Doppler assessment of prosthetic valve orifice area. An in vitro study.
BACKGROUND Although Doppler echocardiography has been shown to be accurate in assessing stenotic orifice areas in native valves, its accuracy in evaluating the prosthetic valve orifice area remains undetermined.
METHODS AND RESULTS Doppler-estimated valve areas were studied for their agreement with catheter-derived Gorlin effective orifice areas and their flow dependence in five sizes (19/20-27 mm) of St. Jude, Medtronic-Hall, and Hancock aortic valves using a pulsatile flow model. Doppler areas were calculated three ways: using the standard continuity equation; using its simplified modification (peak flow/peak velocity); and using the Gorlin equation with Doppler pressure gradients. The results were compared with Gorlin effective orifice areas derived from direct flow and catheter pressure measurements. Excellent correlation between Gorlin effective orifice areas and the three Doppler approaches was found in all three valve types (r = 0.93-0.99, SEE = 0.07-0.11 cm2). In Medtronic-Hall and Hancock valves, there was only slight underestimation by Doppler (mean difference, 0.003-0.25 cm2). In St. Jude valves, however, all three Doppler methods significantly underestimated effective orifice areas derived from direct flow and pressure measurements (mean difference, 0.40-0.57 cm2) with differences as great as 1.6 cm2. In general, the modified continuity equation calculated the largest Doppler areas. When orifice areas were calculated from the valve geometry using the area determined from the inner valve diameter reduced by the projected area of the opened leaflets, Gorlin effective orifice areas were much closer to the geometric orifice areas than Doppler areas (mean difference, 0.40 +/- 0.31 versus 1.04 +/- 0.20 cm2). In St. Jude and Medtronic-Hall valves, areas calculated by either technique did not show a consistent or clinically significant flow dependence. In Hancock valves, however, areas calculated by both the continuity equation and the Gorlin equation decreased significantly (p less than 0.001) with low flow rates.

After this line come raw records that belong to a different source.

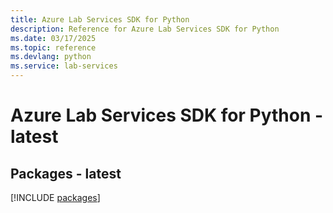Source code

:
 ```yaml
---
title: Azure Lab Services SDK for Python
description: Reference for Azure Lab Services SDK for Python
ms.date: 03/17/2025
ms.topic: reference
ms.devlang: python
ms.service: lab-services
---
```

# Azure Lab Services SDK for Python - latest
## Packages - latest
[!INCLUDE [packages](lab-services-index.md)]
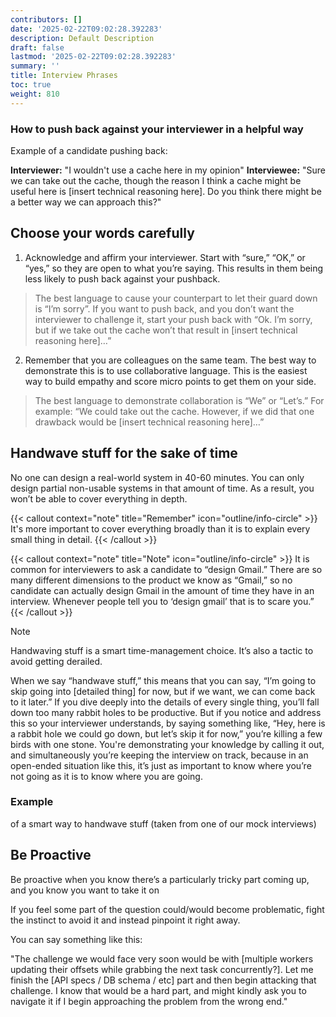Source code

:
 ```yaml
---
contributors: []
date: '2025-02-22T09:02:28.392283'
description: Default Description
draft: false
lastmod: '2025-02-22T09:02:28.392283'
summary: ''
title: Interview Phrases
toc: true
weight: 810
---
```


### How to push back against your interviewer in a helpful way

Example of a candidate pushing back:

**Interviewer:** "I wouldn't use a cache here in my opinion"
**Interviewee:** "Sure we can take out the cache, though the reason I think a cache might be useful here is [insert technical reasoning here]. Do you think there might be a better way we can approach this?"

## Choose your words carefully

1. Acknowledge and affirm your interviewer. Start with “sure,” “OK,” or “yes,” so they are open to what you’re saying. This results in them being less likely to push back against your pushback.

> The best language to cause your counterpart to let their guard down is “I’m sorry”. If you want to push back, and you don’t want the interviewer to challenge it, start your push back with “Ok. I’m sorry, but if we take out the cache won’t that result in [insert technical reasoning here]…”

2. Remember that you are colleagues on the same team. The best way to demonstrate this is to use collaborative language. This is the easiest way to build empathy and score micro points to get them on your side.

> The best language to demonstrate collaboration is “We” or “Let’s.” For example: “We could take out the cache. However, if we did that one drawback would be [insert technical reasoning here]…”

## Handwave stuff for the sake of time

No one can design a real-world system in 40-60 minutes. You can only design partial non-usable systems in that amount of time. As a result, you won’t be able to cover everything in depth.

{{< callout context="note" title="Remember" icon="outline/info-circle" >}}
It's more important to cover everything broadly than it is to explain every small thing in detail.
{{< /callout >}}

{{< callout context="note" title="Note" icon="outline/info-circle" >}}
It is common for interviewers to ask a candidate to “design Gmail.” There are so many different dimensions to the product we know as “Gmail,” so no candidate can actually design Gmail in the amount of time they have in an interview. Whenever people tell you to ‘design gmail’ that is to scare you.”
{{< /callout >}}

>[!note]
> Handwaving stuff is a smart time-management choice. It’s also a tactic to avoid getting derailed.

When we say “handwave stuff,” this means that you can say, “I’m going to skip going into [detailed thing] for now, but if we want, we can come back to it later.” If you dive deeply into the details of every single thing, you’ll fall down too many rabbit holes to be productive. But if you notice and address this so your interviewer understands, by saying something like, “Hey, here is a rabbit hole we could go down, but let’s skip it for now,” you’re killing a few birds with one stone. You're demonstrating your knowledge by calling it out, and simultaneously you’re keeping the interview on track, because in an open-ended situation like this, it’s just as important to know where you’re not going as it is to know where you are going.

### Example 

of a smart way to handwave stuff (taken from one of our mock interviews)

## Be Proactive

Be proactive when you know there’s a particularly tricky part coming up, and you know you want to take it on

If you feel some part of the question could/would become problematic, fight the instinct to avoid it and instead pinpoint it right away.

You can say something like this:

"The challenge we would face very soon would be with [multiple workers updating their offsets while grabbing the next task concurrently?]. Let me finish the [API specs / DB schema / etc] part and then begin attacking that challenge. I know that would be a hard part, and might kindly ask you to navigate it if I begin approaching the problem from the wrong end."

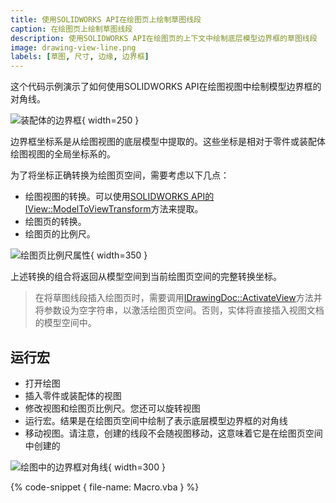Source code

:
 ```yaml
---
title: 使用SOLIDWORKS API在绘图页上绘制草图线段
caption: 在绘图页上绘制草图线段
description: 使用SOLIDWORKS API在绘图页的上下文中绘制底层模型边界框的草图线段
image: drawing-view-line.png
labels: [草图, 尺寸, 边缘, 边界框]
---
```

这个代码示例演示了如何使用SOLIDWORKS API在绘图视图中绘制模型边界框的对角线。

![装配体的边界框](assembly-bounding-box.png){ width=250 }

边界框坐标系是从绘图视图的底层模型中提取的。这些坐标是相对于零件或装配体绘图视图的全局坐标系的。

为了将坐标正确转换为绘图页空间，需要考虑以下几点：

* 绘图视图的转换。可以使用[SOLIDWORKS API的IView::ModelToViewTransform](https://help.solidworks.com/2018/english/api/sldworksapi/solidworks.interop.sldworks~solidworks.interop.sldworks.iview~modeltoviewtransform.html)方法来提取。
* 绘图页的转换。
* 绘图页的比例尺。

![绘图页比例尺属性](sheet-scale-property.png){ width=350 }

上述转换的组合将返回从模型空间到当前绘图页空间的完整转换坐标。

> 在将草图线段插入绘图页时，需要调用[IDrawingDoc::ActivateView](https://help.solidworks.com/2018/english/api/sldworksapi/solidworks.interop.sldworks~solidworks.interop.sldworks.idrawingdoc~activateview.html)方法并将参数设为空字符串，以激活绘图页空间。否则，实体将直接插入视图文档的模型空间中。

## 运行宏

* 打开绘图
* 插入零件或装配体的视图
* 修改视图和绘图页比例尺。您还可以旋转视图
* 运行宏。结果是在绘图页空间中绘制了表示底层模型边界框的对角线
* 移动视图。请注意，创建的线段不会随视图移动，这意味着它是在绘图页空间中创建的

![绘图中的边界框对角线](drawing-view-line.png){ width=300 }

{% code-snippet { file-name: Macro.vba } %}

CONCLUSIONS Doppler echocardiography using either the continuity equation or Gorlin formula allows in vitro calculation of Medtronic-Hall and Hancock effective valve orifice areas but underestimates valve areas in St. Jude valves. This phenomenon is due to localized high velocities in St. Jude valves, which do not reflect the mean velocity distribution across the orifice. Valve areas are flow independent in St. Jude and Medtronic-Hall prostheses but decrease significantly with low flow in Hancock valves, suggesting that bioprosthetic leaflets may not open fully at low flow rates.